Lesional gene expression profiling in cutaneous T-cell lymphoma reveals natural clusters associated with disease outcome.

作者信息

Shin Jessica, Monti Stefano, Aires Daniel J, Duvic Madeleine, Golub Todd, Jones David A, Kupper Thomas S

机构信息

Harvard Medical School, Boston, MA, USA.

出版信息

Blood. 2007 Oct 15;110(8):3015-27. doi: 10.1182/blood-2006-12-061507. Epub 2007 Jul 16.

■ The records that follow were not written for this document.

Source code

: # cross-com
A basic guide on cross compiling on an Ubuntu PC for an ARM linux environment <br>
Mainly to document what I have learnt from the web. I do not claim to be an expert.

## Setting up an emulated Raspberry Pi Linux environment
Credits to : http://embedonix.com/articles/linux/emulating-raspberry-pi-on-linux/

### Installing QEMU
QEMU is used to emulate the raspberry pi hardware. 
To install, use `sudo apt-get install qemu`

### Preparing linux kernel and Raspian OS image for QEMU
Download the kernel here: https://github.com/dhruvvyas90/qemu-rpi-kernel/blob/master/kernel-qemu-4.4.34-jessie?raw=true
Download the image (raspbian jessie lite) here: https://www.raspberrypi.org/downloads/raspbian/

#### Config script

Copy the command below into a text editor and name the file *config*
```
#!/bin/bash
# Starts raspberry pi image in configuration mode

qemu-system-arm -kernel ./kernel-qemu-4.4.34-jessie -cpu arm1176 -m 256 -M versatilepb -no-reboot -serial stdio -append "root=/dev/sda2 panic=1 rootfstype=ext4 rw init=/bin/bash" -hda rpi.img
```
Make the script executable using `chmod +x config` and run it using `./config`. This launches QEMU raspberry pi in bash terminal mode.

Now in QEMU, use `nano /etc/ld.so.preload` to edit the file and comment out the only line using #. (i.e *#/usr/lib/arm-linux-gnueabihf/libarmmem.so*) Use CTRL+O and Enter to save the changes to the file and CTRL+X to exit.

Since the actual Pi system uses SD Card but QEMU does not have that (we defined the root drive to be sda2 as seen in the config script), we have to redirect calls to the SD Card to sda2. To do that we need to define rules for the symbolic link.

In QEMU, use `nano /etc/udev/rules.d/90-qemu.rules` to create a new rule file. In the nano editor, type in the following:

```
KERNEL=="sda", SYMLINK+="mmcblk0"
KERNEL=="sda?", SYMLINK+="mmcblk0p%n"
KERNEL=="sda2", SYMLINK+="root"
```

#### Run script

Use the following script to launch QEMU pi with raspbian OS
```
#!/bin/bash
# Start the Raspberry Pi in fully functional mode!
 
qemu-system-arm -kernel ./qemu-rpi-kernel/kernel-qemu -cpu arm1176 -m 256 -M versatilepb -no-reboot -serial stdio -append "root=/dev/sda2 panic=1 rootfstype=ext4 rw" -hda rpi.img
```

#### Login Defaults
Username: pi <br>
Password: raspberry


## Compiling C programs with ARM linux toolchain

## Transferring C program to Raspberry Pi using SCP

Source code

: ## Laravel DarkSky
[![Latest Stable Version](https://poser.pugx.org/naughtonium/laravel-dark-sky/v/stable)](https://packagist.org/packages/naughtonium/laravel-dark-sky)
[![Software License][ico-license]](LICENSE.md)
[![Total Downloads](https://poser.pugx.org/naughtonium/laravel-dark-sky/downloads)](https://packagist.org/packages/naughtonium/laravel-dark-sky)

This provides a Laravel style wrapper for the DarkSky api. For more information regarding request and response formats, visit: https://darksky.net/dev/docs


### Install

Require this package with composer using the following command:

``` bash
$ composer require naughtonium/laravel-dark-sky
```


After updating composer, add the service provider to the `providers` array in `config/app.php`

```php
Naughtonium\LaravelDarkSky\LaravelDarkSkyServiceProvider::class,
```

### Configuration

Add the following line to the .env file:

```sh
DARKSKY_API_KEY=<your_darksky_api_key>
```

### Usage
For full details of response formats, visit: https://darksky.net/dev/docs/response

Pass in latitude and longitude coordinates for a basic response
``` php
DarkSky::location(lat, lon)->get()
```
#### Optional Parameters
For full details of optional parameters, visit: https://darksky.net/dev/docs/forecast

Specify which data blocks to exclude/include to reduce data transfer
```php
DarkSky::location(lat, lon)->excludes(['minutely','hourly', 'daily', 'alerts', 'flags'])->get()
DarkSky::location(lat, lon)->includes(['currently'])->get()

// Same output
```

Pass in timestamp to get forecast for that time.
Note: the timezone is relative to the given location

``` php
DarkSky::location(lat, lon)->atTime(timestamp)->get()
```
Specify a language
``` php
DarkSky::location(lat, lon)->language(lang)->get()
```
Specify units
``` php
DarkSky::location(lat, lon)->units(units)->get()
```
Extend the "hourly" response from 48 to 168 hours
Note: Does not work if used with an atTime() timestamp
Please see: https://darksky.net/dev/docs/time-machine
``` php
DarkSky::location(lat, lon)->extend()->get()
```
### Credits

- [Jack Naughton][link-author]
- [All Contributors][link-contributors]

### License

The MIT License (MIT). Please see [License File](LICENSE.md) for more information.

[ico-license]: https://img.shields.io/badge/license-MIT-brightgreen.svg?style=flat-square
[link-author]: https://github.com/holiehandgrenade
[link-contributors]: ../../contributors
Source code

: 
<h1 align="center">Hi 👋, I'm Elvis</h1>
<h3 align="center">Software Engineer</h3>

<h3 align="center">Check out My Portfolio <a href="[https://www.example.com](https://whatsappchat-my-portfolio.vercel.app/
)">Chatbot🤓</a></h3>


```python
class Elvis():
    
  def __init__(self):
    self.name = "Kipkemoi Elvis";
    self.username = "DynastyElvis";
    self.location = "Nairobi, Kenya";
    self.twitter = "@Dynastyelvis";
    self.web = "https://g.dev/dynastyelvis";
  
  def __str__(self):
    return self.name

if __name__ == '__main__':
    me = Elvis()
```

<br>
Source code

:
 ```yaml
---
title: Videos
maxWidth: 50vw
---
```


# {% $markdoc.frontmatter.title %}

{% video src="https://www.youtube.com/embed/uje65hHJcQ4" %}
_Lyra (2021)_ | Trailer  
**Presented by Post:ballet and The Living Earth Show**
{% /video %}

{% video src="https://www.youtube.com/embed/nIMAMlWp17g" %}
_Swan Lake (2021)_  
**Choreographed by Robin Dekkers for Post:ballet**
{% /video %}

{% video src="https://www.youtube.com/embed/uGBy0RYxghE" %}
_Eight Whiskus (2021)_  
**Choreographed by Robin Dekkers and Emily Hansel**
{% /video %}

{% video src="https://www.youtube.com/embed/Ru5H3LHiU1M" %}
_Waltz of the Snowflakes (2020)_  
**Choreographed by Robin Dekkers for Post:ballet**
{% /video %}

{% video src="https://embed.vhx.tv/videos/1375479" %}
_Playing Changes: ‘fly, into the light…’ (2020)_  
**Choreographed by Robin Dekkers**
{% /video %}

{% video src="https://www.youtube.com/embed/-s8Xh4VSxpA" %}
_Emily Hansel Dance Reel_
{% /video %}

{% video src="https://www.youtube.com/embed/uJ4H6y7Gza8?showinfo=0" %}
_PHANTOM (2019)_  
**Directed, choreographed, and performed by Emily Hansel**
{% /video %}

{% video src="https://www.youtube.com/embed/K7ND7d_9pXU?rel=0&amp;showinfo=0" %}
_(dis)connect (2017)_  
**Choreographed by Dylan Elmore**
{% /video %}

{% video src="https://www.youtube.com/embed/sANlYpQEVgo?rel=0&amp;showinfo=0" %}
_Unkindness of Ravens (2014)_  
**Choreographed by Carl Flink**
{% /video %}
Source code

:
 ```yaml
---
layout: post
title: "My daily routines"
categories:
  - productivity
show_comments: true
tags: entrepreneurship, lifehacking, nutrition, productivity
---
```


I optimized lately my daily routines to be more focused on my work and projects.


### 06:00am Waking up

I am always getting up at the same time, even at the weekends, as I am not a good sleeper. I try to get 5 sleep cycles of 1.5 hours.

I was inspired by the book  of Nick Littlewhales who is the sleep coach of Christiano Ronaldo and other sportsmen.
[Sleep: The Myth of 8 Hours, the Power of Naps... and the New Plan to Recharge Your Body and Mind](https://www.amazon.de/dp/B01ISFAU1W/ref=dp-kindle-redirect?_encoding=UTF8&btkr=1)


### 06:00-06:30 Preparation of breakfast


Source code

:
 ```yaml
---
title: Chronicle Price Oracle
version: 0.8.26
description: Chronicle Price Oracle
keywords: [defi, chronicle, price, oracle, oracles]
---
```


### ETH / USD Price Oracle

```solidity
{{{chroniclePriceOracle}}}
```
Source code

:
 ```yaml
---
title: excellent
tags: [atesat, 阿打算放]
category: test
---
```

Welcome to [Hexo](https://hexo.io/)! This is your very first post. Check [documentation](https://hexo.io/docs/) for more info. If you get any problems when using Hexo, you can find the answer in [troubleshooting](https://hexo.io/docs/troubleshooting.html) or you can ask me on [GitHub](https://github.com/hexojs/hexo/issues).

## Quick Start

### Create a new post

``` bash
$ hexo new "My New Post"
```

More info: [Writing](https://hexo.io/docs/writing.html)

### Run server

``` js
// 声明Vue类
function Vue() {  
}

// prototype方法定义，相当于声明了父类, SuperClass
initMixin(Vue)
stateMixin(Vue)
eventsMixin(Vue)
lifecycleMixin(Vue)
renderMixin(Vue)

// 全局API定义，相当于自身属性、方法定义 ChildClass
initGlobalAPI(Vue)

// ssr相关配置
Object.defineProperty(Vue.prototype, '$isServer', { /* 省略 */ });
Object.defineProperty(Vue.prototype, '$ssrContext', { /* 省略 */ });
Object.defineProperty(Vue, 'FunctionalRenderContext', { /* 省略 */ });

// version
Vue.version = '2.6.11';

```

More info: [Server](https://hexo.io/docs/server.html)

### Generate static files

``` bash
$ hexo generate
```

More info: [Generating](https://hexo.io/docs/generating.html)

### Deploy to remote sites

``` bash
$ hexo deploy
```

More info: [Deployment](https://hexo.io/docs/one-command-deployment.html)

DOI:10.1182/blood-2006-12-061507
PMID:17638852
原文链接:https://pmc.ncbi.nlm.nih.gov/articles/PMC2018675/
Abstract

Cutaneous T-cell lymphoma (CTCL) is defined by infiltration of activated and malignant T cells in the skin. The clinical manifestations and prognosis in CTCL are highly variable. In this study, we hypothesized that gene expression analysis in lesional skin biopsies can improve understanding of the disease and its management. Based on 63 skin samples, we performed consensus clustering, revealing 3 patient clusters. Of these, 2 clusters tended to differentiate limited CTCL (stages IA and IB) from more extensive CTCL (stages IB and III). Stage IB patients appeared in both clusters, but those in the limited CTCL cluster were more responsive to treatment than those in the more extensive CTCL cluster. The third cluster was enriched in lymphocyte activation genes and was associated with a high proportion of tumor (stage IIB) lesions. Survival analysis revealed significant differences in event-free survival between clusters, with poorest survival seen in the activated lymphocyte cluster. Using supervised analysis, we further characterized genes significantly associated with lower-stage/treatment-responsive CTCL versus higher-stage/treatment-resistant CTCL. We conclude that transcriptional profiling of CTCL skin lesions reveals clinically relevant signatures, correlating with differences in survival and response to treatment. Additional prospective long-term studies to validate and refine these findings appear warranted.

摘要

皮肤T细胞淋巴瘤(CTCL)的定义是皮肤中存在活化的恶性T细胞浸润。CTCL的临床表现和预后差异很大。在本研究中,我们假设对病变皮肤活检进行基因表达分析可以增进对该疾病及其治疗的理解。基于63份皮肤样本,我们进行了一致性聚类分析,发现了3个患者聚类。其中,2个聚类倾向于将局限性CTCL(IA期和IB期)与更广泛的CTCL(IIB期和III期)区分开来。IB期患者出现在两个聚类中,但局限性CTCL聚类中的患者比更广泛CTCL聚类中的患者对治疗反应更好。第三个聚类富含淋巴细胞活化基因,并且与高比例的肿瘤(IIB期)病变相关。生存分析显示各聚类之间的无事件生存期存在显著差异,活化淋巴细胞聚类的生存期最差。通过监督分析,我们进一步对与低分期/治疗反应性CTCL和高分期/治疗抵抗性CTCL显著相关的基因进行了特征描述。我们得出结论,CTCL皮肤病变的转录谱分析揭示了与生存和治疗反应差异相关的临床相关特征。有必要开展更多前瞻性长期研究来验证和完善这些发现。